Source texts of formatted documents

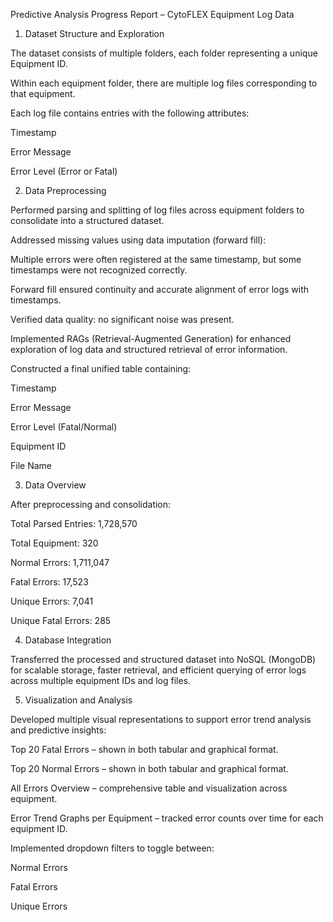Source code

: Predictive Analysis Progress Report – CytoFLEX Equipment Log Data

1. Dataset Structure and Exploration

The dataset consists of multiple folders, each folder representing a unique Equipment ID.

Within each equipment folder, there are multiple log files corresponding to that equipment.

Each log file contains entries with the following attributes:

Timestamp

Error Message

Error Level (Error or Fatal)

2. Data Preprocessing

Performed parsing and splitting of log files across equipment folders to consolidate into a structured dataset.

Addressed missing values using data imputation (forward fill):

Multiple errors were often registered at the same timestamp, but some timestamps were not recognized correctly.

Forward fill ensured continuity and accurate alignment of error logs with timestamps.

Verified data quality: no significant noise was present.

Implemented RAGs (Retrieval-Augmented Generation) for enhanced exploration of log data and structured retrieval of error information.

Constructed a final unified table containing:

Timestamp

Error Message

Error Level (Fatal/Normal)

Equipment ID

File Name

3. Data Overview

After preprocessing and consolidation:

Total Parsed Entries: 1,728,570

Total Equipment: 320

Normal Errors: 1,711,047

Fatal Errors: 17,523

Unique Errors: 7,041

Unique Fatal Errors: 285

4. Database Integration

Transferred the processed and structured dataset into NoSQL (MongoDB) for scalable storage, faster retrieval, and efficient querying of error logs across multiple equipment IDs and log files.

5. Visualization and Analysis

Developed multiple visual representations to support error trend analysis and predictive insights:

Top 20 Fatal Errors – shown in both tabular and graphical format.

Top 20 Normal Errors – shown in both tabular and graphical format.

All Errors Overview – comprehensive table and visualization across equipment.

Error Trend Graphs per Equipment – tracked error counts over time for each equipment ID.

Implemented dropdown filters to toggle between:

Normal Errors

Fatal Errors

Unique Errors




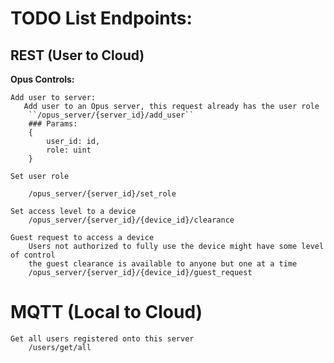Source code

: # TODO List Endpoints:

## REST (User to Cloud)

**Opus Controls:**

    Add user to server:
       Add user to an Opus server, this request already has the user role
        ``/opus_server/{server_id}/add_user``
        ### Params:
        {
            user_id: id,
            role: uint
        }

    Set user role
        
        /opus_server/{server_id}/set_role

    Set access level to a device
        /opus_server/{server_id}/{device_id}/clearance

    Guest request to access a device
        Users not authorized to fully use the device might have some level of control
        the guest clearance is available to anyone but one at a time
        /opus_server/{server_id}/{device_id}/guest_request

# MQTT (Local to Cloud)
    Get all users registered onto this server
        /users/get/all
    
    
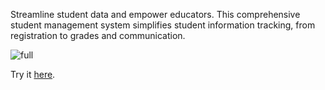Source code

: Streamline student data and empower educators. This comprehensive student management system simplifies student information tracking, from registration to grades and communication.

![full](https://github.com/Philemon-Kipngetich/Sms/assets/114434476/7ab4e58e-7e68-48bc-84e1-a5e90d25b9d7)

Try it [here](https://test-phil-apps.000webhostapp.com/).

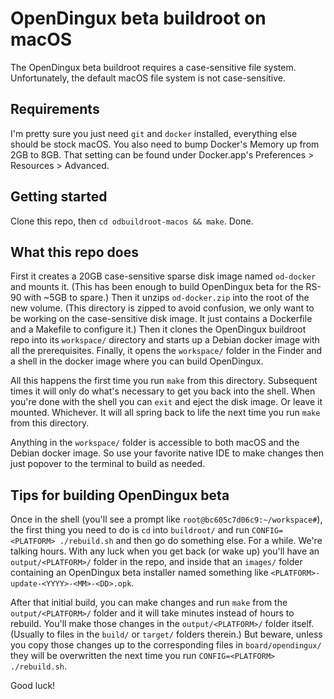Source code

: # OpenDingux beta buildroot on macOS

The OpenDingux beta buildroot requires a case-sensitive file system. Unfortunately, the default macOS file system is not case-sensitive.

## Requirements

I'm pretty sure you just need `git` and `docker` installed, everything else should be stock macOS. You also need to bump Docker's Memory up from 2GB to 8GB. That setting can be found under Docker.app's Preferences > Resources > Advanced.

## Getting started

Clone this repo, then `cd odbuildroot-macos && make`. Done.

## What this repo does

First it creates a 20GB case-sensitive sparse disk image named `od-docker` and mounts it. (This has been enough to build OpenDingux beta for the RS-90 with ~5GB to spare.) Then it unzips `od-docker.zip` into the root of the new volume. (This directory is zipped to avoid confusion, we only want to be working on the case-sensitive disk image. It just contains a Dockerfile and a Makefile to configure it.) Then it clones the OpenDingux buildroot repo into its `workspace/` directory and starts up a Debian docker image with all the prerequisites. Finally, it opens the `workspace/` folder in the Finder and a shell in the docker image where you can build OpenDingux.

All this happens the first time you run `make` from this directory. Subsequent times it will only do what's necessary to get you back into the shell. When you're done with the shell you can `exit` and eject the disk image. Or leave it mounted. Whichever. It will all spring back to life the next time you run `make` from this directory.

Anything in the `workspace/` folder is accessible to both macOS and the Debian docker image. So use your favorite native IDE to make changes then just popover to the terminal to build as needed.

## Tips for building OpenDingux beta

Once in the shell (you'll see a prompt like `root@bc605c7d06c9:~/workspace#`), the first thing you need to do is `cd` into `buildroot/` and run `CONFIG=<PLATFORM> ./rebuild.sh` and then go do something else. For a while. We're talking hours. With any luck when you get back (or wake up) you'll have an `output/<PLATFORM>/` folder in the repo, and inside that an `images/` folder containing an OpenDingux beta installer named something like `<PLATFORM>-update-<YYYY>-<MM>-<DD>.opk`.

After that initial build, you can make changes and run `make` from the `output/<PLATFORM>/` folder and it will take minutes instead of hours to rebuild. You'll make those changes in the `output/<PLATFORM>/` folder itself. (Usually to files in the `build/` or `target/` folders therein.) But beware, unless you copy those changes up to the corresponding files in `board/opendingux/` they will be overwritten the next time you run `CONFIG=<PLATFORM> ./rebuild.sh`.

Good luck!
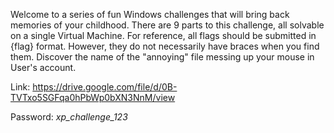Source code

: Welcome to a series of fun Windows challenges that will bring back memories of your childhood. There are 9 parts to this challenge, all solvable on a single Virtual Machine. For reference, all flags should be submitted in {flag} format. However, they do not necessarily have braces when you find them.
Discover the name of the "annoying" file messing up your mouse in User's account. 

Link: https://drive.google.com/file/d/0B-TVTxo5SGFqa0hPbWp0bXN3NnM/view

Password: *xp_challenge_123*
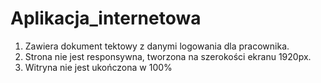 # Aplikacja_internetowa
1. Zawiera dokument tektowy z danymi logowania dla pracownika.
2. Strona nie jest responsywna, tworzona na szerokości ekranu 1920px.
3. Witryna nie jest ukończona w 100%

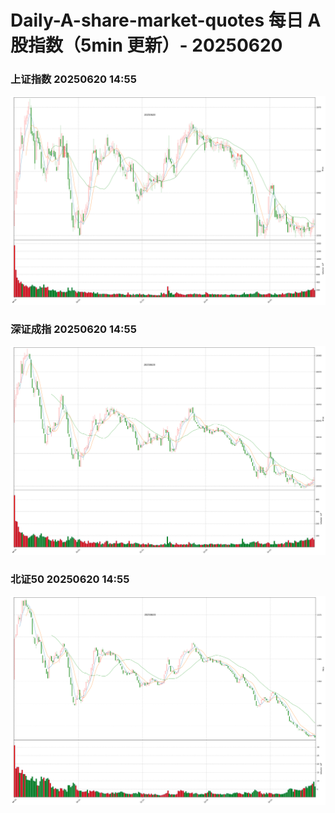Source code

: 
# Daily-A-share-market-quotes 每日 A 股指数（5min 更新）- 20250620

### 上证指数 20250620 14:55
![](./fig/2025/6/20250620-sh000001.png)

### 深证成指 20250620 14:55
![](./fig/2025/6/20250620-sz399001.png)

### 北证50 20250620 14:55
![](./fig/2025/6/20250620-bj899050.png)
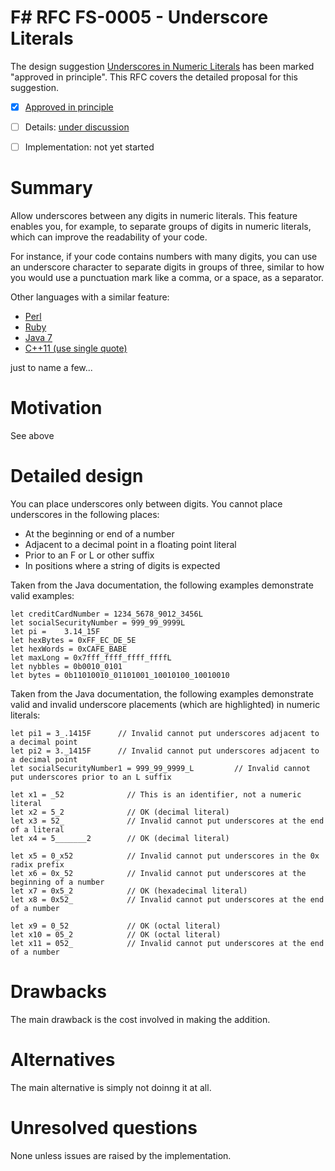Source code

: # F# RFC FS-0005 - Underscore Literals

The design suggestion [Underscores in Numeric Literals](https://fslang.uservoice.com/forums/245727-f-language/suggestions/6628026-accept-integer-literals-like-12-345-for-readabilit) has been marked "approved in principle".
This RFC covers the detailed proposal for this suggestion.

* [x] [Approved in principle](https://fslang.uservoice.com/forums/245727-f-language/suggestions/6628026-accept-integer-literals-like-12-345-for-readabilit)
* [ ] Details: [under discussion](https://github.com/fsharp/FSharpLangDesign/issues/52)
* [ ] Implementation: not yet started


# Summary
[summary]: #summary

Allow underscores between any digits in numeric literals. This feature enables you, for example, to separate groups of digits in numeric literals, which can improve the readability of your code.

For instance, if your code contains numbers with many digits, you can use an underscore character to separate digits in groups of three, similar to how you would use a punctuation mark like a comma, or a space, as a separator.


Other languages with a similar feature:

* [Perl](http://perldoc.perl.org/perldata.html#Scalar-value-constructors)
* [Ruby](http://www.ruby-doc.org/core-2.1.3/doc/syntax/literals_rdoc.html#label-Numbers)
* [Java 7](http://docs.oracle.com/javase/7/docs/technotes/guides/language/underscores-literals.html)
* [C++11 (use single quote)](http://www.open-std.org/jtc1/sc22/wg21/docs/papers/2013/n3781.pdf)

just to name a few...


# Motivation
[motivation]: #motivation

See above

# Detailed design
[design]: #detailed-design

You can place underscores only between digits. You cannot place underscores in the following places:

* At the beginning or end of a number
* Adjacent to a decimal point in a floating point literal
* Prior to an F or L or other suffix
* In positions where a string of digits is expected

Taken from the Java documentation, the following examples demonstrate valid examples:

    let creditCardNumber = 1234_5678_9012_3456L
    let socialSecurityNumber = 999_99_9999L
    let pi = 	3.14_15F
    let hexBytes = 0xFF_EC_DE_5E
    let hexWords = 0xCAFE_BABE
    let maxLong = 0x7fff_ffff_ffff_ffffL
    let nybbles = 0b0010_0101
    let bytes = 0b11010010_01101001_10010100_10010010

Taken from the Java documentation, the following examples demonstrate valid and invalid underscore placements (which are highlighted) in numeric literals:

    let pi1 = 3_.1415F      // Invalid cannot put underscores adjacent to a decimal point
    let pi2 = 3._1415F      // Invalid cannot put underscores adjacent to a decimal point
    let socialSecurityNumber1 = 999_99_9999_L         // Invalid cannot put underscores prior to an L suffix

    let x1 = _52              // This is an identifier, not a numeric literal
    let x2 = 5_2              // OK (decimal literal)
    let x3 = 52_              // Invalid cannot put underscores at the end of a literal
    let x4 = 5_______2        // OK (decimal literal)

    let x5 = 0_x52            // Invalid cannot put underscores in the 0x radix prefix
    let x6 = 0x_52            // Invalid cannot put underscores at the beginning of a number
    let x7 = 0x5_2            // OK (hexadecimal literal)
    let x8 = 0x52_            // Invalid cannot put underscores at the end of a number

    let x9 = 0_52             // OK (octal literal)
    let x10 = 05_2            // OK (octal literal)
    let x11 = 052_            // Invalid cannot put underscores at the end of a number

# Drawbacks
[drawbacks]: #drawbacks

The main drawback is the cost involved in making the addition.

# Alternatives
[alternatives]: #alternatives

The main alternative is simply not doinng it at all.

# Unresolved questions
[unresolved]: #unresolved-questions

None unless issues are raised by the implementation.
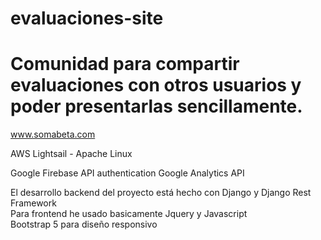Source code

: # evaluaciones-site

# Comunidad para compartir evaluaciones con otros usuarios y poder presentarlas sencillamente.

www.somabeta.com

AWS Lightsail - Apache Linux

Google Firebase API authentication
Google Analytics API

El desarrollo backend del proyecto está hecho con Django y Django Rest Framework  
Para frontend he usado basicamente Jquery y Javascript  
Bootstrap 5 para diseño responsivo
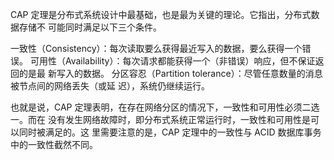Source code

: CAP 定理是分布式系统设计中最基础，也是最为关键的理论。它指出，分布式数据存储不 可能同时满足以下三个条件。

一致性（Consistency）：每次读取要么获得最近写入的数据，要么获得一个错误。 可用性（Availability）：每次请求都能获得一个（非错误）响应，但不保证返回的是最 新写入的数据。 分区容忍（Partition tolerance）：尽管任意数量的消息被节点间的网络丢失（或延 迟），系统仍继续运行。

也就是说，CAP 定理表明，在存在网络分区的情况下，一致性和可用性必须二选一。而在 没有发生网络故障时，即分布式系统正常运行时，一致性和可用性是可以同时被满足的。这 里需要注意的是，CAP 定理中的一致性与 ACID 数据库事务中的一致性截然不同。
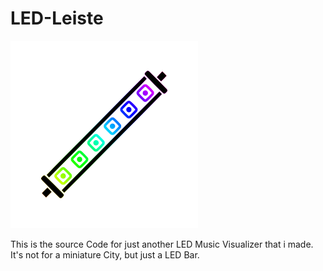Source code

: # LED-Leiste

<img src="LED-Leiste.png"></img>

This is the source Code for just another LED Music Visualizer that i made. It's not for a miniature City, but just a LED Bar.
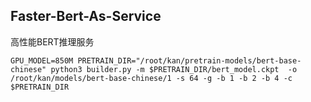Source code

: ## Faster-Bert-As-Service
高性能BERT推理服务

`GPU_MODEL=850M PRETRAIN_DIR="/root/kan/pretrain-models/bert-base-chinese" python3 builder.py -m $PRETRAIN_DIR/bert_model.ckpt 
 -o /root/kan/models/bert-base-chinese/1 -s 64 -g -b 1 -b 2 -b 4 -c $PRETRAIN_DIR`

### Aim of the task
Check each line of the data above for the string "similar", then report how many lines have it, with no other words.

### Response for this exercise
2